TSA does not provide agents at the exit lane after the final departure and when that policy was implemented, SRQ spent about $60,000 to install a mechanical door with security alarms and cameras at the exit ramp, said Frederick "Rick" Piccolo, president and chief executive officer of SRQ. The airport is unsure if the door would comply with TSA's new mandate, but likely it would be required to spend money to staff the gate 24/7 -- still, the airport officials believe the TSA is responsible for guarding the exit.
The TSA said it would save $88 million a year through the move, while trade organization American Association of Airport Executives estimates it will cost $200 million annually for airports across the country to fund the change.
TSA has not fully vetted the decision through cost analysis and impact, Piccolo said. The key argument is that the airport believes TSA
did not follow proper procedure for changes in federal rules, he said.
"We don't believe that TSA has this unilateral right to do this," Piccolo said.
If the airport is selected to testify, it would contribute up to $10,000 in legal fees with the remaining paid by the American Association of Airport Executives and Airports Council International, Piccolo said.
"This is a percolating issue and will cost airports countrywide millions of dollars to take this over," Piccolo said.
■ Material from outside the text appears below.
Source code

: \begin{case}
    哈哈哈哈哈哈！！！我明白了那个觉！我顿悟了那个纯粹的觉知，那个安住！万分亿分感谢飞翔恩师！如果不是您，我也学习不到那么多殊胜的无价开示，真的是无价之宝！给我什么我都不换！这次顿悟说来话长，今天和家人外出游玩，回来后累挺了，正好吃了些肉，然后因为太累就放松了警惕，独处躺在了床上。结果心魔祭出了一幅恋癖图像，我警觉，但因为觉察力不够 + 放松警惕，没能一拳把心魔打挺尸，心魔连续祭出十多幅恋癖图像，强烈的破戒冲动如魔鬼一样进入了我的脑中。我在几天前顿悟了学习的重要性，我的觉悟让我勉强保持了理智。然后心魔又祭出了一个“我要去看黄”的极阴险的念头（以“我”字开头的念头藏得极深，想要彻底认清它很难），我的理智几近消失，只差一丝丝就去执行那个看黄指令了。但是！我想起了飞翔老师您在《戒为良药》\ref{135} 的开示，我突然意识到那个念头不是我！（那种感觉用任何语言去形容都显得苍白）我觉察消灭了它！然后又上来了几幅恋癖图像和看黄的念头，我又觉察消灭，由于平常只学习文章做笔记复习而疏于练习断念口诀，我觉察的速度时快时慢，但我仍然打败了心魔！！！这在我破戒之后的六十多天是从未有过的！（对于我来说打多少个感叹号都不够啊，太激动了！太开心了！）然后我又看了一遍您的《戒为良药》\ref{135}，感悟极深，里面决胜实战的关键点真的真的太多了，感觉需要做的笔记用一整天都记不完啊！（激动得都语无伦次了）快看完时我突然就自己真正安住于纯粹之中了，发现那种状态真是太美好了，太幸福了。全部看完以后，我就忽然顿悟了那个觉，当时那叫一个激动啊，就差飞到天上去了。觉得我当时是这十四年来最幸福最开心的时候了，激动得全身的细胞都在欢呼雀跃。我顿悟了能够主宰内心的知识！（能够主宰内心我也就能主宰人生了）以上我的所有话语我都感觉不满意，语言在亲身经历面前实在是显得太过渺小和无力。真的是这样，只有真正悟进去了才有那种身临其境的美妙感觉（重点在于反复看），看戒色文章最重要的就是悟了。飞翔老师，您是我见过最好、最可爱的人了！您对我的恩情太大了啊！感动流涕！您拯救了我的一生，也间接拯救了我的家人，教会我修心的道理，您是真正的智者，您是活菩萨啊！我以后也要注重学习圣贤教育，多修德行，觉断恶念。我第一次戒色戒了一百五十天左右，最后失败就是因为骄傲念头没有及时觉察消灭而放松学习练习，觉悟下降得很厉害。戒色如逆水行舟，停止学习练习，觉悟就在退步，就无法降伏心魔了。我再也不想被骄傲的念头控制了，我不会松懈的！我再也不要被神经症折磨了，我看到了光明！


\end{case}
Boston law firm Anderson & Kreiger is leading the suit with aviation lawyer Scott Lewis, said C. Dan Bailey Jr., general counsel for SRQ. Airports are seeking a stay beyond Feb.1, he said.
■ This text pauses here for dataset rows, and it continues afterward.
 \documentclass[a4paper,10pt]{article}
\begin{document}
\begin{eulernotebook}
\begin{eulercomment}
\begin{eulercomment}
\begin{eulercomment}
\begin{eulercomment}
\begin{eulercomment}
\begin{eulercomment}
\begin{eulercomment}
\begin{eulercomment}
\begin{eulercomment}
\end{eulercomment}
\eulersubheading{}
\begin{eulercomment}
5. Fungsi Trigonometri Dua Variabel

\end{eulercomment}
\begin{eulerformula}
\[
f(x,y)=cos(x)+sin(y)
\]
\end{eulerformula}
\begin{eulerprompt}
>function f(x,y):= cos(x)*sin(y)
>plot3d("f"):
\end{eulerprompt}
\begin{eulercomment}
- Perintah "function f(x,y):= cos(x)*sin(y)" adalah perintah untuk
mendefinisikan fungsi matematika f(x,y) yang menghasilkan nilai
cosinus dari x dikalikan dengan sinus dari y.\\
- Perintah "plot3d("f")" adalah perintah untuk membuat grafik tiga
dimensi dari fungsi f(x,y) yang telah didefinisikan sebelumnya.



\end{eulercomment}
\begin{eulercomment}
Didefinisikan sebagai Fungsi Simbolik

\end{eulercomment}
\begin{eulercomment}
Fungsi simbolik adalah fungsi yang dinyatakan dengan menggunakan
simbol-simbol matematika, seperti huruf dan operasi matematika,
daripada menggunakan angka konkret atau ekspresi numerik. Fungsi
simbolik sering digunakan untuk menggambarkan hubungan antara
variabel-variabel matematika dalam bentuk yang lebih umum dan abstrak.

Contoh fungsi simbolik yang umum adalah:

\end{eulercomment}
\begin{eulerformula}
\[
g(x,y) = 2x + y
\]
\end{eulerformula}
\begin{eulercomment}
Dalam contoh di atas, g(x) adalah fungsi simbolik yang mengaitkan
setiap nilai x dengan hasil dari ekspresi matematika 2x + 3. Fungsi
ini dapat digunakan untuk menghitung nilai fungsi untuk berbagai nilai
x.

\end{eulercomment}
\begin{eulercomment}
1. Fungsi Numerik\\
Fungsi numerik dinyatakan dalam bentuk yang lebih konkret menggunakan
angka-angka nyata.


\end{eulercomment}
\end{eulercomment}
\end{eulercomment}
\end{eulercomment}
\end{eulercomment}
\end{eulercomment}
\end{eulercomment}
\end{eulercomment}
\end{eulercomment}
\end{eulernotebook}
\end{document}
Bailey said airports are also arguing TSA is violating a law created by Congress by going beyond its powers.
Each airport in the suit, including SRQ, will respond with cost estimates, training requirements and other impacts that should have been collected by TSA, Bailey said.
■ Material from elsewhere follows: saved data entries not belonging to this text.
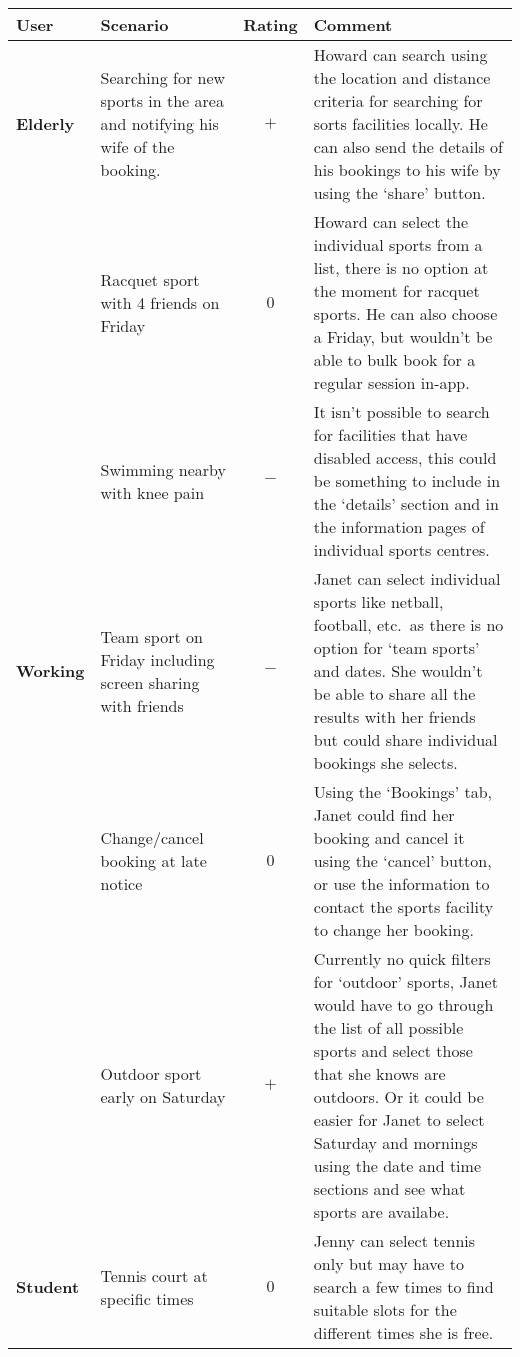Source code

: \begin{center}
	\renewcommand{\arraystretch}{2}
	\begin{longtable}{p{} p{} c p{}}
		\toprule
		\textbf{User} & \textbf{Scenario} & \textbf{Rating} & \textbf{Comment}\\
		\midrule
		\textbf{Elderly} & Searching for new sports in the area and notifying
		his wife of the booking. & $+$ & Howard can search using the location and
		distance criteria for searching for sorts facilities locally. He can
		also send the details of his bookings to his wife by using the `share'
		button.\\

		& Racquet sport with 4 friends on Friday & $0$ & Howard can select the
		individual sports from a list, there is no option at the moment for
		racquet sports. He can also choose a Friday, but wouldn't be able to
		bulk book for a regular session in-app.\\

		& Swimming nearby with knee pain & $-$ & It isn't possible to search
		for facilities that have disabled access, this could be something to
		include in the `details' section and in the information pages of
		individual sports centres.\\

		\midrule \textbf{Working} & Team sport on Friday including screen
		sharing with friends& $-$ & Janet can select individual sports like
		netball, football, etc.\  as there is no option for `team sports' and
		dates. She wouldn't be able to share all the results with her friends
		but could share individual bookings she selects.\\

		& Change/cancel booking at late notice & $0$ & Using the `Bookings'
		tab, Janet could find her booking and cancel it using the `cancel'
		button, or use the information to contact the sports facility to change
		her booking.\\

		& Outdoor sport early on Saturday & $+$ & Currently no quick filters
		for `outdoor' sports, Janet would have to go through the list of all
		possible sports and select those that she knows are outdoors.  Or it
		could be easier for Janet to select Saturday and mornings using the
		date and time sections and see what sports are availabe.\\

		\midrule \textbf{Student} & Tennis court at specific times & $0$ &
		Jenny can select tennis only but may have to search a few times to find
		suitable slots for the different times she is free.\\


\end{longtable}
\end{center}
Agents are on hand not only to keep people from wandering into the gates, but also are used to verify credentials of federal marshals and other armed guards, Piccolo said. Likely a system would have to be created to allow those agents to pass through the regular checkpoint, he said.
Chairman Jack Rynerson, who was elected chairman Monday, also questioned whether SRQ should continue with its application to privatize security at the airport, but the authority ultimately decided to stay the course.
"If we're not going to save any money, it's not going to make any sense to do it," Rynerson said. The board unanimously approved staying with the program for now, but may revisit the issue at its Jan. 27 meeting.
After hearing concerns from TSA union employees in August, Rynerson wanted to have another look at the Screening Partnership Program. Instead of removing layers of government regulation, the program would add a layer because it would have to report any concerns to the TSA if the airport had a problem with the security company, he said.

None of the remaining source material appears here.